■ What the task requires ■
Every entry below must be repeated exactly; skip the pictures.
+++ Recorded information
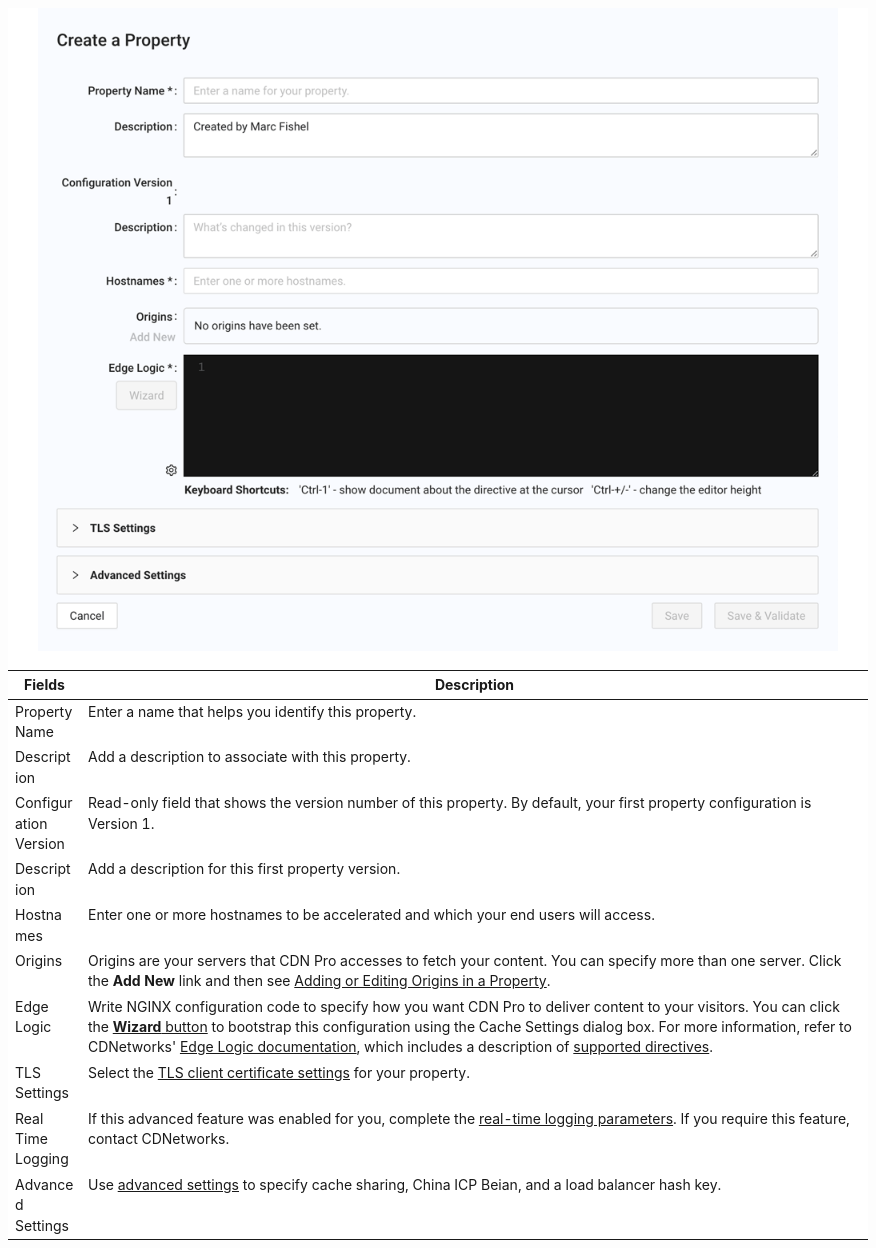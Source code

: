 <p align=center><img src="/docs/resources/images/edge-configurations/create-a-property.png" alt="edit property" width="800"></p>

| **Fields**                | **Description**                                    |
| --------------------------| ---------------------------------------------------|
| Property Name             | Enter a name that helps you identify this property.|
| Description               | Add a description to associate with this property. |
| Configuration Version     | Read-only field that shows the version number of this property. By default, your first property configuration is Version 1. |
| Description               | Add a description for this first property version. |
| Hostnames                 | Enter one or more hostnames to be accelerated and which your end users will access. |
| Origins                   | Origins are your servers that CDN Pro accesses to fetch your content. You can specify more than one server. Click the **Add New** link and then see [Adding or Editing Origins in a Property](</docs/portal/edge-configurations/managing-origins.md>).|
| Edge Logic                | Write NGINX configuration code to specify how you want CDN Pro to deliver content to your visitors. You can click the [**Wizard** button](#edge-logic-wizard) to bootstrap this configuration using the Cache Settings dialog box. For more information, refer to CDNetworks' [Edge Logic documentation](</docs/edge-logic/intro.md>), which includes a description of [supported directives](</docs/edge-logic/supported-directives.md>).</li> 
| TLS Settings              | Select the [TLS client certificate settings](#tls-settings) for your property.|
| Real Time Logging | If this advanced feature was enabled for you, complete the [real-time logging parameters](#real-time-log). If you require this feature, contact CDNetworks.|
| Advanced Settings         | Use [advanced settings](#advanced-settings) to specify cache sharing, China ICP Beian, and a load balancer hash key.|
++++++
■ Expected answer ■
Source code

: <p align=center><img src="/docs/resources/images/edge-configurations/create-a-property.png" alt="edit property" width="800"></p>

| **Fields**                | **Description**                                    |
| --------------------------| ---------------------------------------------------|
| Property Name             | Enter a name that helps you identify this property.|
| Description               | Add a description to associate with this property. |
| Configuration Version     | Read-only field that shows the version number of this property. By default, your first property configuration is Version 1. |
| Description               | Add a description for this first property version. |
| Hostnames                 | Enter one or more hostnames to be accelerated and which your end users will access. |
| Origins                   | Origins are your servers that CDN Pro accesses to fetch your content. You can specify more than one server. Click the **Add New** link and then see [Adding or Editing Origins in a Property](</docs/portal/edge-configurations/managing-origins.md>).|
| Edge Logic                | Write NGINX configuration code to specify how you want CDN Pro to deliver content to your visitors. You can click the [**Wizard** button](#edge-logic-wizard) to bootstrap this configuration using the Cache Settings dialog box. For more information, refer to CDNetworks' [Edge Logic documentation](</docs/edge-logic/intro.md>), which includes a description of [supported directives](</docs/edge-logic/supported-directives.md>).</li> 
| TLS Settings              | Select the [TLS client certificate settings](#tls-settings) for your property.|
| Real Time Logging | If this advanced feature was enabled for you, complete the [real-time logging parameters](#real-time-log). If you require this feature, contact CDNetworks.|
| Advanced Settings         | Use [advanced settings](#advanced-settings) to specify cache sharing, China ICP Beian, and a load balancer hash key.|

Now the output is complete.